Faster jobsite cleaning with new EZ Clean Foot Valve that pops off without tools
No extra tools needed to attach gooseneck and filler attachment.
Comfort grip handle lets you load the pump effortlessly
Easy-to-Move carry handle makes transport of your pump easier than ever
Quick Connect keeps you moving! Tool-less Gooseneck & Filler makes switching fast and easy.
Wide foot stand improves stability and control

I'm not sure what is meant by, what the real benefit would be, of _'Variable Speed Control lets you choose how fast to fill'_. Does that decrease pumping effort requirements, when you set it to pump slower? (I always thought variable speed control was the guy on the end of the pump handle.)


----------



## TapeTech (Aug 13, 2011)

JustMe said:


> Someone was asking on another thread about a faster pump. Listed benefits on All-Wall:
> 
> 
> 
> ...


The B74TT Bazooka Pump has two speed settings; "speed" referring to how fast the pump fills the tools. The first speed (illustrated with a tortoise on the pump) requires the same effort as the standard pump. The second speed (illustrated by a rabbit) requires slightly more effort but fills the tools faster as the handle is repositioned and has a longer "throw" with each pumping motion. Together with a larger diameter tube, the pump can fill tools up to 40% faster than a standard pump. Less time pumping, more time on the wall.

Thanks.


----------



## TapeTech (Aug 13, 2011)

mudslingr said:


> How about making a pump with an adjustable guide ?:yes: This has been pissin' me off for years. We get all different sizes of pails up here too !


That's a good suggestion. I'll share it with the Product Development team.

Thanks.


----------



## 2buckcanuck (Jul 9, 2010)

mudslingr said:


> How about making a pump with an adjustable guide ?:yes: This has been pissin' me off for years. We get all different sizes of pails up here too !


I don't get what you mean:blink:
Plus all my buckets are the same size, I steal them from the painters, that's all their good for:yes:


----------



## mudslingr (Jul 18, 2010)

2buckcanuck said:


> I don't get what you mean:blink:
> Plus all my buckets are the same size, I steal them from the painters, that's all their good for:yes:


Could be an adjustable "slide" or something so you can fit it to any height of pail. Quite simple really !:whistling2:
I try to grab pails from anyone and anywhere I can. Some are a little shorter than others. Most builders around here won't buy mud in a pail because of the price difference and the painters would rather destroy them than give them away.


----------



## 2buckcanuck (Jul 9, 2010)

mudslingr said:


> Could be an adjustable "slide" or something so you can fit it to any height of pail. Quite simple really !:whistling2:
> I try to grab pails from anyone and anywhere I can. Some are a little shorter than others. Most builders around here won't buy mud in a pail because of the price difference and the painters would rather destroy them than give them away.

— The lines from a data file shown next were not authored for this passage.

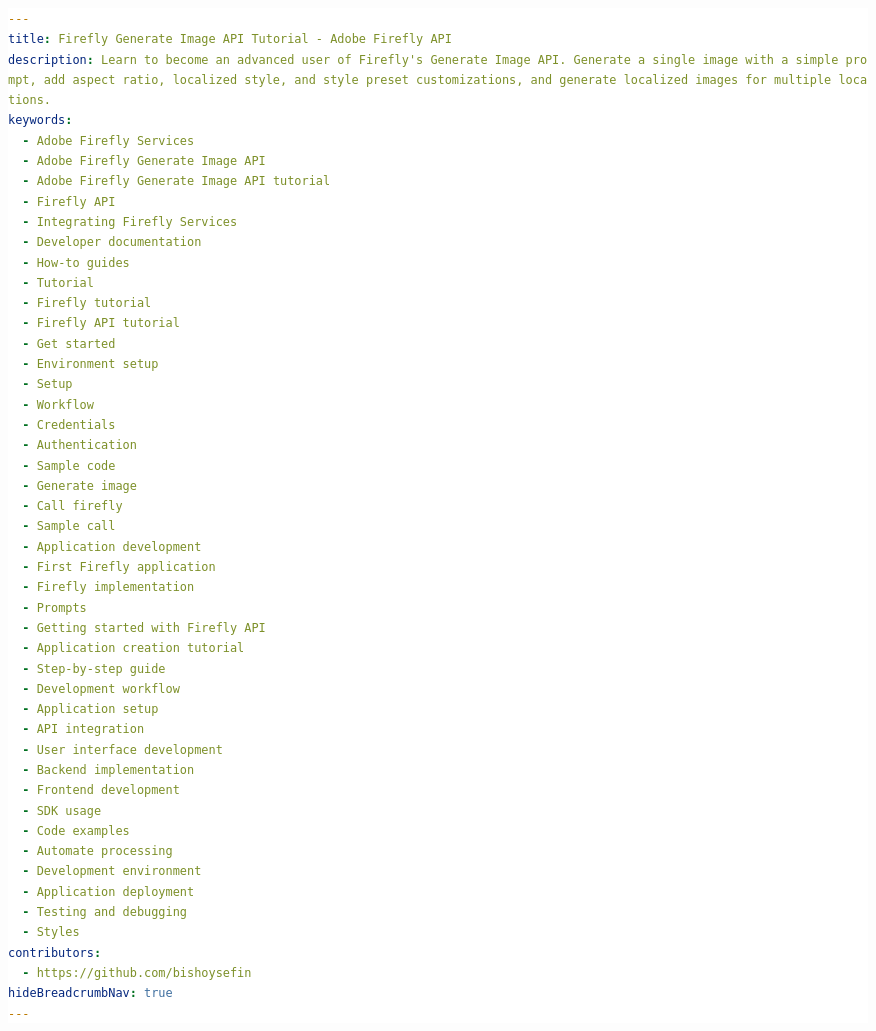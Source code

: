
 ```yaml
---
title: Firefly Generate Image API Tutorial - Adobe Firefly API
description: Learn to become an advanced user of Firefly's Generate Image API. Generate a single image with a simple prompt, add aspect ratio, localized style, and style preset customizations, and generate localized images for multiple locations.
keywords:
  - Adobe Firefly Services
  - Adobe Firefly Generate Image API
  - Adobe Firefly Generate Image API tutorial
  - Firefly API
  - Integrating Firefly Services
  - Developer documentation
  - How-to guides
  - Tutorial
  - Firefly tutorial
  - Firefly API tutorial
  - Get started
  - Environment setup
  - Setup
  - Workflow
  - Credentials
  - Authentication
  - Sample code
  - Generate image
  - Call firefly
  - Sample call
  - Application development
  - First Firefly application
  - Firefly implementation
  - Prompts
  - Getting started with Firefly API
  - Application creation tutorial
  - Step-by-step guide
  - Development workflow
  - Application setup
  - API integration
  - User interface development
  - Backend implementation
  - Frontend development
  - SDK usage
  - Code examples
  - Automate processing
  - Development environment
  - Application deployment
  - Testing and debugging
  - Styles
contributors:
  - https://github.com/bishoysefin
hideBreadcrumbNav: true
---
```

Yes, we did that before, add a sleeve to one, or stick something under the pedestal. But I don't really have a problem with the buckets being too tall anymore. My DM one seems to fit the buckets so.....

$400 for the tape tech pump, meaning $500 in Canada, $2,000 in kiwiland







, guessing more for the extras.

$300 for the DM, goose neck (who needs one) and extras included.

Damn things are suppose to pump mud, don't need bells and whistles, once the seals are gone or worn, I just get a new one. I have found once you get the seals replaced, the sleeve goes on them next.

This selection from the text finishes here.